**PROVIDED MATERIAL:**
########
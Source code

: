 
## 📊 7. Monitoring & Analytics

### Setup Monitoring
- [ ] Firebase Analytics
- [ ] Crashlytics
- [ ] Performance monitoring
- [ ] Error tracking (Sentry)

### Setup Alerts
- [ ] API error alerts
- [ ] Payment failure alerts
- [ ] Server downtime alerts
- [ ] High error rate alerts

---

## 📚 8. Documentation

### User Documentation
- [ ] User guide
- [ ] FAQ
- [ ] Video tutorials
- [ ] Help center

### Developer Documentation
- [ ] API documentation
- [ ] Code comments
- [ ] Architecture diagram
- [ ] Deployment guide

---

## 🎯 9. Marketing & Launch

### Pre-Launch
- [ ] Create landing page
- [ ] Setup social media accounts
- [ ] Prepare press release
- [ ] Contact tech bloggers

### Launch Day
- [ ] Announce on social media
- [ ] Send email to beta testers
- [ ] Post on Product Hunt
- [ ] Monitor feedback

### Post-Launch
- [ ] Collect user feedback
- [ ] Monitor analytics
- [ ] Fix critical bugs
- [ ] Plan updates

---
########
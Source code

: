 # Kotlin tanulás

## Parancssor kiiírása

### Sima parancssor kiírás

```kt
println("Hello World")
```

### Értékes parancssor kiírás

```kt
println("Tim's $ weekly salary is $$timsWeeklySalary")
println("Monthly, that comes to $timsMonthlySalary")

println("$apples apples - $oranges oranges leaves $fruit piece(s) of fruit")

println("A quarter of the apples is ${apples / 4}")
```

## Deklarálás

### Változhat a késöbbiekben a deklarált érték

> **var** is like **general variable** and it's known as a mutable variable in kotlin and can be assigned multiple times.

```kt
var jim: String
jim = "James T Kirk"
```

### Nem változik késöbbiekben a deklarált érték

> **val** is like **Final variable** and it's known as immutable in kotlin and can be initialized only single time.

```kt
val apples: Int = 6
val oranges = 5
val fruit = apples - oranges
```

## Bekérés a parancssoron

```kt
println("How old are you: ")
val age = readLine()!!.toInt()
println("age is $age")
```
########
Find "apples" in the data above. Report each line where it appears.

**RESULT:**
println("$apples apples - $oranges oranges leaves $fruit piece(s) of fruit")
println("A quarter of the apples is ${apples / 4}")
val apples: Int = 6
val fruit = apples - oranges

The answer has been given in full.